_Material for the task_.
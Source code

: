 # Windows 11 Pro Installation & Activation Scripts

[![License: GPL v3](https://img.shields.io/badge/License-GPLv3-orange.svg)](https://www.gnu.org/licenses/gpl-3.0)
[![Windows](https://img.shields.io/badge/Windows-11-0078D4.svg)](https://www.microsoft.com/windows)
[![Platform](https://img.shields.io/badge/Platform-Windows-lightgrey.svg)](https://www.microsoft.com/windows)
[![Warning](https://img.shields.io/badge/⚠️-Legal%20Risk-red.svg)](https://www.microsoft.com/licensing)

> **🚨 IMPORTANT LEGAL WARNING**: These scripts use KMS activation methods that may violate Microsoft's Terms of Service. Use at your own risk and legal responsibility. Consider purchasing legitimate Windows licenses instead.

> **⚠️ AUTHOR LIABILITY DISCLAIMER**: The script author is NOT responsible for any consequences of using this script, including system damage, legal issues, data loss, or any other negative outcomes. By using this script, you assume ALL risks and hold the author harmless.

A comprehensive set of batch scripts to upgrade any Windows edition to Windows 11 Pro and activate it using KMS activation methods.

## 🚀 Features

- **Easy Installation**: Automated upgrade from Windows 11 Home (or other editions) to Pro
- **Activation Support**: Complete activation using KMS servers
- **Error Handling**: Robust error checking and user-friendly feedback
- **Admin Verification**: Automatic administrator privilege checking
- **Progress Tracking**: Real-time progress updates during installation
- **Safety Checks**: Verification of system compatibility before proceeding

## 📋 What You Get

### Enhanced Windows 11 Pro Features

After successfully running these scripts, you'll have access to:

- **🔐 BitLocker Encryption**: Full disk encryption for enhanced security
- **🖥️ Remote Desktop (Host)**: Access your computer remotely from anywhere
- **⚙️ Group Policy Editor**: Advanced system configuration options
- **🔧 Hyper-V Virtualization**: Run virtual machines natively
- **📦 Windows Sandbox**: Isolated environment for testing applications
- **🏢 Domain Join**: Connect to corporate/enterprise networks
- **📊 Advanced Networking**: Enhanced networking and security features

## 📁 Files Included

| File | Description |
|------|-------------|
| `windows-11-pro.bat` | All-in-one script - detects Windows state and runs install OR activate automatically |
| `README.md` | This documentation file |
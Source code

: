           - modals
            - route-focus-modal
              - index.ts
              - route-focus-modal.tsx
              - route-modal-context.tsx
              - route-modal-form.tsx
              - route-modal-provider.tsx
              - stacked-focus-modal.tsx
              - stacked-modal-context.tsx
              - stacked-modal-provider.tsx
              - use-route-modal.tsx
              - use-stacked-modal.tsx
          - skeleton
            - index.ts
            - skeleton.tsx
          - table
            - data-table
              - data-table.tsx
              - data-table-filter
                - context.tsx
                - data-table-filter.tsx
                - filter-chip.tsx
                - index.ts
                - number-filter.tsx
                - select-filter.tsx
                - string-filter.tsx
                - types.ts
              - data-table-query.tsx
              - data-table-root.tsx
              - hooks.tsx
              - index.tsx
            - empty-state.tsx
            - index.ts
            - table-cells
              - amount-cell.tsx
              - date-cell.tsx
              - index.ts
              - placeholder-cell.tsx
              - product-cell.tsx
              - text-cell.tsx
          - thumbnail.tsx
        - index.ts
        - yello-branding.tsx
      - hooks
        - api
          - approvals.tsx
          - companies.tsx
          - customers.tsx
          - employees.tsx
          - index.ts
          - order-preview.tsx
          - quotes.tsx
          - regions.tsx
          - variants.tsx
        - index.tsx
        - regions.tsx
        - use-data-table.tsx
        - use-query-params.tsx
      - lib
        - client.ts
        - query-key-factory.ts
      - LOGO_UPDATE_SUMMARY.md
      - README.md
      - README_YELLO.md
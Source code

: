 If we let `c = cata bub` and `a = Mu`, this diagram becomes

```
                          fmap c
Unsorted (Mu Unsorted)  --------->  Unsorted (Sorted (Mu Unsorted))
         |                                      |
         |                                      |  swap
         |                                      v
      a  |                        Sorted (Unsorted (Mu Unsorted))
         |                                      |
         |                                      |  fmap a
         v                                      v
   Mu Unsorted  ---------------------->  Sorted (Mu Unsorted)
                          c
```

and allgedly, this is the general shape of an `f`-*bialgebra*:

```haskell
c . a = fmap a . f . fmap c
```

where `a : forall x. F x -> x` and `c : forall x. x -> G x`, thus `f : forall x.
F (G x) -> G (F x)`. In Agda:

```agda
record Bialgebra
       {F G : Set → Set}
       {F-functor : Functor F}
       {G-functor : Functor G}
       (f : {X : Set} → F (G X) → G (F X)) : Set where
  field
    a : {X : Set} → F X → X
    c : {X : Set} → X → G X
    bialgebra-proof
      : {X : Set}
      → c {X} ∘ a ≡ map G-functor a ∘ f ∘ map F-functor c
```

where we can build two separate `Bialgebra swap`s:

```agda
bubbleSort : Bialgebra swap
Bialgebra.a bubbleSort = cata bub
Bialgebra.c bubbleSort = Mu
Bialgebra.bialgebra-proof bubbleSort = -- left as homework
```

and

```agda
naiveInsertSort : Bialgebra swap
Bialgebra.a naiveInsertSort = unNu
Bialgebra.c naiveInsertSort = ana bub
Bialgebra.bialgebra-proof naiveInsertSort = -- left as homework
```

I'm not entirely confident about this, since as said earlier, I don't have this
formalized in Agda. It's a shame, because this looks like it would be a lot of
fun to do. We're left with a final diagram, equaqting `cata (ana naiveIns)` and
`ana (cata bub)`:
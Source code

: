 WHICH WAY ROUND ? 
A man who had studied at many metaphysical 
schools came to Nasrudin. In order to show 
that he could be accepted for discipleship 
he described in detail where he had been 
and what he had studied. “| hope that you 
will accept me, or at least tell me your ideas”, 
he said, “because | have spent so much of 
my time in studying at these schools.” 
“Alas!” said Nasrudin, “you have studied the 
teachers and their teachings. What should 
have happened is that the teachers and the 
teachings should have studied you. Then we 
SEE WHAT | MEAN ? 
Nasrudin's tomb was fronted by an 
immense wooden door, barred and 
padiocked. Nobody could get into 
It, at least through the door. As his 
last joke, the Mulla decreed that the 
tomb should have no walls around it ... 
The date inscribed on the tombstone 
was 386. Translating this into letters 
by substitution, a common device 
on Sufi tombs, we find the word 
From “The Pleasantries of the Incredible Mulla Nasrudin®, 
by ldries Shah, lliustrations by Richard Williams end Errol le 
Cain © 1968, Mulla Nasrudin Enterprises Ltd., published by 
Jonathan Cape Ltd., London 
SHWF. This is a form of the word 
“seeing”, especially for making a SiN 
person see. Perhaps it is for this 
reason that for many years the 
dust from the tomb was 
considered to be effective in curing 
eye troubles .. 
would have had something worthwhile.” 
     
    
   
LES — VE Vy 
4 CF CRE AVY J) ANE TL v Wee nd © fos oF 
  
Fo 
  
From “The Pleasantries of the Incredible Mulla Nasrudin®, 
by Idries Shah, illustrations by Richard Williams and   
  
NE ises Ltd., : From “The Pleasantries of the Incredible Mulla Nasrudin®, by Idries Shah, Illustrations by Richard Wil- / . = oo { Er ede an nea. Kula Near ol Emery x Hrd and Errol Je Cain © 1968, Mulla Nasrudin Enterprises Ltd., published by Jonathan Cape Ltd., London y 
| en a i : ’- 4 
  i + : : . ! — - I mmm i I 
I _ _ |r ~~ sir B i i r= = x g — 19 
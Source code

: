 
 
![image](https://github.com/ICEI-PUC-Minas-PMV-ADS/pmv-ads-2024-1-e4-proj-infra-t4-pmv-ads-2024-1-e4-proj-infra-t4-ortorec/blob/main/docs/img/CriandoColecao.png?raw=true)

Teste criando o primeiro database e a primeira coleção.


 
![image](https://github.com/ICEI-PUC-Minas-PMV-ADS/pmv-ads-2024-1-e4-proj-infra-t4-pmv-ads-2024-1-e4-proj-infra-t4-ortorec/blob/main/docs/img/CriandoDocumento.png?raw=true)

_Assignment_.
Your answer should consist of copies of the lines above that include the string "Cape".

_Exercise response_.
Jonathan Cape Ltd., London 
NE ises Ltd., : From “The Pleasantries of the Incredible Mulla Nasrudin®, by Idries Shah, Illustrations by Richard Wil- / . = oo { Er ede an nea. Kula Near ol Emery x Hrd and Errol Je Cain © 1968, Mulla Nasrudin Enterprises Ltd., published by Jonathan Cape Ltd., London y 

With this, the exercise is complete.